2:18 Now John's disciples and the Pharisees were fasting. So they came to Jesus and said, "Why do the disciples of John and the disciples of the Pharisees fast, but your disciples don't fast?" 2:19 Jesus said to them, "The wedding guests cannot fast while the bridegroom is with them, can they? As long as they have the bridegroom with them they do not fast. 2:20 But the days are coming when the bridegroom will be taken from them, and at that time they will fast. 2:21 No one sews a patch of unshrunk cloth on an old garment; otherwise, the patch pulls away from it, the new from the old, and the tear becomes worse. 2:22 And no one pours new wine into old wineskins; otherwise, the wine will burst the skins, and both the wine and the skins will be destroyed. Instead new wine is poured into new wineskins."

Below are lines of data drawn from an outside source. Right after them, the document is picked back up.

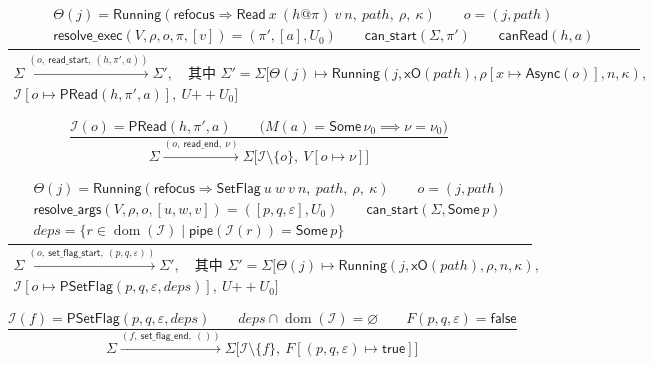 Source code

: \documentclass[UTF8,a4paper,11pt,fontset=fandol]{ctexart}
\newcommand{\kw}[1]{\mathsf{#1}}
\newcommand{\dom}{\operatorname{dom}}
\newcommand{\pipe}{\mathsf{pipe}}
\newcommand{\step}[1]{\xrightarrow{#1}}
\begin{document}
\[
\frac{
  \begin{gathered}
    \Theta(j) = \mathsf{Running}(\mathsf{refocus} \Rightarrow \kw{Read}\ x\ (h@\pi)\ v\ n,\ \mathit{path},\ \rho,\ \kappa)\qquad o=(j,\mathit{path})\\
    \mathsf{resolve\_exec}(V, \rho, o, \pi, [v]) = (\pi', [a], U_0)\qquad
    \mathsf{can\_start}(\Sigma, \pi')\qquad \mathsf{canRead}(h, a)
  \end{gathered}
}{
  \begin{gathered}
    \Sigma \step{(o,\ \kw{read\_start},\ (h,\pi',a))} \Sigma', \quad\text{其中 }
    \Sigma' = \Sigma\bigl[\Theta(j)\mapsto\mathsf{Running}(j, \kw{xO}(\mathit{path}), \rho[x\mapsto\kw{Async}(o)], n, \kappa),\\
    \mathcal I[o\mapsto\kw{PRead}(h,\pi',a)],\ U \mathrel{+\!\!+} U_0\bigr]
  \end{gathered}
}
\]

\[
\frac{
  \mathcal I(o) = \kw{PRead}(h,\pi',a) \qquad
  \bigl(M(a)=\kw{Some}\,\nu_0 \implies \nu=\nu_0\bigr)
}{
  \Sigma \step{(o,\ \kw{read\_end},\ \nu)}
  \Sigma\bigl[\mathcal I \setminus \{o\},\ V[o \mapsto \nu]\bigr]
}
\]

\[
\frac{
  \begin{gathered}
    \Theta(j) = \mathsf{Running}(\mathsf{refocus} \Rightarrow \kw{SetFlag}\ u\ w\ v\ n,\ \mathit{path},\ \rho,\ \kappa)\qquad o=(j,\mathit{path})\\
    \mathsf{resolve\_args}(V, \rho, o, [u,w,v]) = ([p,q,\varepsilon], U_0)\qquad
    \mathsf{can\_start}(\Sigma, \kw{Some}\,p)\\
    \mathit{deps} = \{r \in \dom(\mathcal I) \mid \pipe(\mathcal I(r)) = \kw{Some}\,p\}
  \end{gathered}
}{
  \begin{gathered}
    \Sigma \step{(o,\ \kw{set\_flag\_start},\ (p,q,\varepsilon))} \Sigma', \quad\text{其中 }
    \Sigma' = \Sigma\bigl[\Theta(j)\mapsto\mathsf{Running}(j, \kw{xO}(\mathit{path}), \rho, n, \kappa),\\
    \mathcal I[o\mapsto\kw{PSetFlag}(p,q,\varepsilon,\mathit{deps})],\ U \mathrel{+\!\!+} U_0\bigr]
  \end{gathered}
}
\]

\[
\frac{
  \mathcal I(f) = \kw{PSetFlag}(p,q,\varepsilon,\mathit{deps}) \qquad
  \mathit{deps} \cap \dom(\mathcal I) = \varnothing \qquad
  F(p,q,\varepsilon) = \kw{false}
}{
  \Sigma \step{(f,\ \kw{set\_flag\_end},\ ())}
  \Sigma\bigl[\mathcal I \setminus \{f\},\ F[(p,q,\varepsilon)\mapsto\kw{true}]\bigr]
}
\]
\end{document}
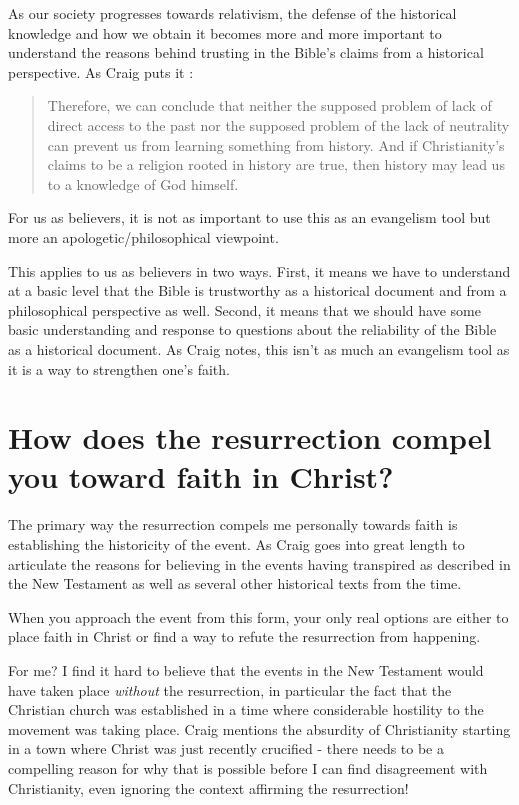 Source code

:\documentclass[12pt]{turabian-researchpaper}
\begin{document}
As our society progresses towards relativism, the defense of the historical knowledge and how we obtain it becomes more and more important to understand the reasons behind trusting in the Bible's claims from a historical perspective. As Craig puts it \autocite[pg.240]{craig2008reasonable}:

\begin{quote}
Therefore, we can conclude that neither the supposed problem of lack of direct access to the past nor the supposed problem of the lack of neutrality can prevent us from learning something from history. And if Christianity's  claims to be a religion rooted in history are true, then history may lead us to a knowledge of God himself.
\end{quote}

For us as believers, it is not as important to use this as an evangelism tool but more an apologetic/philosophical viewpoint.

This applies to us as believers in two ways. First, it means we have to understand at a basic level that the Bible is trustworthy as a historical document and from a philosophical perspective as well. Second, it means that we should have some basic understanding and response to questions about the reliability of the Bible as a historical document. As Craig notes, this isn't as much an evangelism tool as it is a way to strengthen one's faith.

\section{How does the resurrection compel you toward faith in Christ?}

The primary way the resurrection compels me personally towards faith is establishing the historicity of the event. As Craig goes into great length to articulate the reasons for believing in the events having transpired as described in the New Testament as well as several other historical texts from the time.

When you approach the event from this form, your only real options are either to place faith in Christ or find a way to refute the resurrection from happening.

For me? I find it hard to believe that the events in the New Testament would have taken place \textit{without} the resurrection, in particular the fact that the Christian church was established in a time where considerable hostility to the movement was taking place. Craig mentions the absurdity of Christianity starting in a town where Christ was just recently crucified - there needs to be a compelling reason for why that is possible before I can find disagreement with Christianity, even ignoring the context affirming the resurrection!
\end{document}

Scripture quoted by permission. Quotations designated (NET) are from the NET Bible®, copyright ©1996, 2019 by Biblical Studies Press, L.L.C. All rights reserved.

Simple Summary

Jesus explains that His disciples are not fasting because He is with them like a bridegroom at a wedding. That is a time for joy, not mourning. But He also says a time is coming when He will be taken away, and then they will fast. His pictures of cloth and wineskins show that what He brings cannot simply be forced into old religious forms without breaking them.

What This Passage Means

People asked why John’s disciples and the Pharisees fasted, but Jesus’ disciples did not. Jesus answered by focusing on His own presence. He compared Himself to a bridegroom at a wedding. While the bridegroom is with the guests, they do not fast. That fits the moment. Fasting often belongs to mourning, repentance, or urgent seeking. Joy fits a wedding feast.

Jesus did not reject fasting altogether. He said that the days are coming when the bridegroom will be taken away, and then they will fast. So this is not a command to stop fasting forever. It is a teaching about timing. There is a right time for joy, and there is a right time for fasting.

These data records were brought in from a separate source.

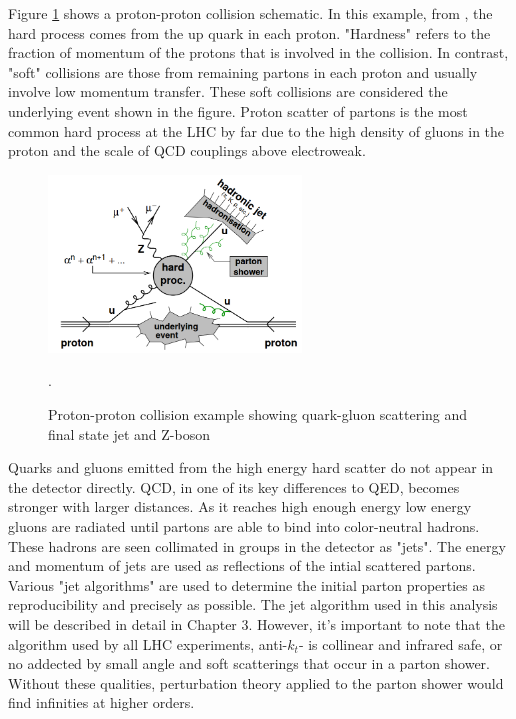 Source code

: Figure \ref{fig:protonproton} shows a proton-proton collision schematic. In this example, from \cite{Butterworth}, the hard process comes from the up quark in each proton. "Hardness" refers to the fraction of momentum of the protons that is involved in the collision. In contrast, "soft" collisions are those from remaining partons in each proton and usually involve low momentum transfer. These soft collisions are considered the underlying event shown in the figure. Proton scatter of partons is the most common hard process at the LHC by far due to the high density of gluons in the proton and the scale of QCD couplings above electroweak. 
\begin{figure}[H]
        \centering
    \includegraphics[width=0.6\textwidth] {Pictures/protonproton.png}\hspace{1cm}
    \caption{Proton-proton collision example showing quark-gluon scattering and final state jet and Z-boson \cite{Butterworth}}.
    \label{fig:protonproton}
\end{figure}
Quarks and gluons emitted from the high energy hard scatter do not appear in the detector directly. QCD, in one of its key differences to QED, becomes stronger with larger distances. As it reaches high enough energy low energy gluons are radiated until partons are able to bind into color-neutral hadrons. These hadrons are seen collimated in groups in the detector as "jets". The energy and momentum of jets are used as reflections of the intial scattered partons. Various "jet algorithms" are used to determine the initial parton properties as reproducibility and precisely as possible. The jet algorithm used in this analysis will be described in detail in Chapter 3. However, it's important to note that the algorithm used by all LHC experiments, anti-$k_t$- is collinear and infrared safe, or no addected by small angle and soft scatterings that occur in a parton shower. Without these qualities, perturbation theory applied to the parton shower would find infinities at higher orders.

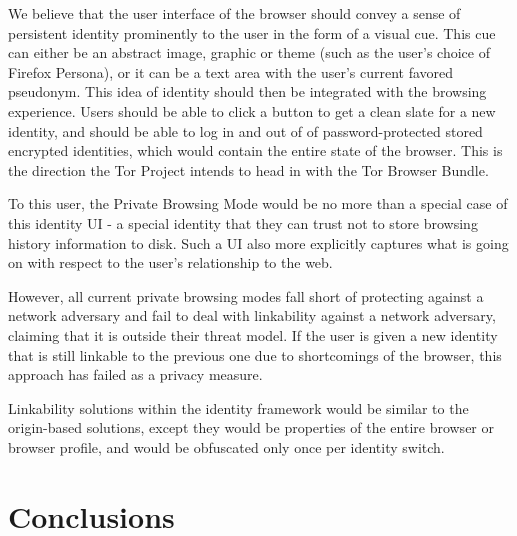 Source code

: \documentclass[letterpaper,11pt]{llncs}
\begin{document}
We believe that the user interface of the browser should convey a sense of
persistent identity prominently to the user in the form of a visual cue. This
cue can either be an abstract image, graphic or theme (such as the user's
choice of Firefox Persona\cite{firefox-personas}), or it can be a text area
with the user's current favored pseudonym. This idea of identity should then
be integrated with the browsing experience. Users should be able to click a
button to get a clean slate for a new identity, and should be able to log in
and out of of password-protected stored encrypted identities, which would
contain the entire state of the browser. This is the direction the Tor Project
intends to head in with the Tor Browser Bundle\cite{not-to-toggle}.

To this user, the Private Browsing Mode would be no more than a special case
of this identity UI - a special identity that they can trust not to store
browsing history information to disk. Such a UI also more explicitly captures
what is going on with respect to the user's relationship to the web.

However, all current private browsing modes fall short of protecting against a
network adversary and fail to deal with linkability against a network
adversary\cite{private-browsing}, claiming that it is outside their threat
model\footnotemark. If the user is given a new identity that is still linkable
to the previous one due to shortcomings of the browser, this approach has
failed as a privacy measure.


Linkability solutions within the identity framework would be similar to the
origin-based solutions, except they would be properties of the entire browser
or browser profile, and would be obfuscated only once per identity switch.


\section{Conclusions}
\end{document}
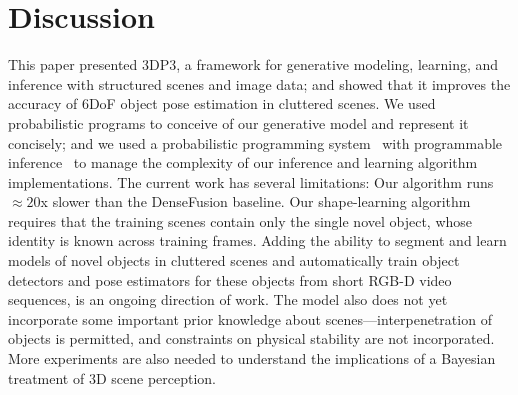 
\section{Discussion}
\vspace{-2mm}This paper presented 3DP3, a framework for generative modeling, learning, and inference with structured scenes and image data;
and showed that it improves the accuracy of 6DoF object pose estimation in cluttered scenes.
We used probabilistic programs to conceive of our generative model and represent it concisely; and
we used a probabilistic programming system~\citep{cusumano2019gen} with programmable inference~\citep{mansinghka2018probabilistic} to manage the complexity of our inference and learning algorithm implementations.
The current work has several limitations:
Our algorithm runs $\approx20$x slower than the DenseFusion baseline.
Our shape-learning algorithm requires that the training scenes contain only the single novel object,
whose identity is known across training frames.
Adding the ability to segment and learn models of novel objects in cluttered scenes
and automatically train object detectors and pose estimators for these objects from short RGB-D video sequences,
is an ongoing direction of work.
The model also does not yet incorporate some important prior knowledge about scenes---interpenetration of objects is permitted,
and constraints on physical stability are not incorporated.
More experiments are also needed to understand the implications of a Bayesian treatment of 3D scene perception.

Jesus then used two common images. No one puts an unshrunk patch on an old garment. No one puts new wine into old wineskins. Both images show that forcing the new into the old brings damage. The patch will pull away. The wineskins will burst. The point is not mere preference. The point is incompatibility.

So Jesus is saying that His ministry is not just one more addition to the old system. His coming creates something new that old forms cannot simply absorb unchanged. This does not mean that the Old Testament was bad or that everything before Him was worthless. It means that the new reality brought by Christ must be received on its own terms.

Important Truths

  • Jesus explains the disciples’ non-fasting by His own presence, not by carelessness about God.
  • He does not abolish fasting. He says the disciples will fast when He is taken away.
  • The bridegroom image gives His answer covenantal and christological weight.
  • The patch and wineskin sayings stress incompatibility between the new reality in Jesus and old forms.
  • The old/new contrast is not a blanket rejection of the Old Testament or Israel’s Scriptures.

Warnings, Promises, or Commands

  • Do not say this passage teaches that fasting is wrong for Jesus’ followers.
  • Do not reduce the bridegroom image to simple happiness only.
  • Do not use the old/new contrast to reject the Old Testament.
  • Do not use ‘new wine’ as a slogan for change apart from Christ and context.

How This Fits in God’s Plan

Jesus shows that His presence changes the time. While the bridegroom is with His people, joy is fitting. When He is taken away, fasting will fit again. The bridegroom image also echoes God’s covenant language in the Scriptures, so Jesus is not speaking as a mere teacher of customs. He is revealing that His coming marks a decisive moment in God’s saving work.

Simple Application

Let your spiritual practices fit Christ, not your desire to look serious. Do not measure faithfulness mainly by visible austerity. Receive both joy and fasting as fitting at different times. And when change is needed in church life, let it be driven by faithfulness to Jesus, not by a love of novelty.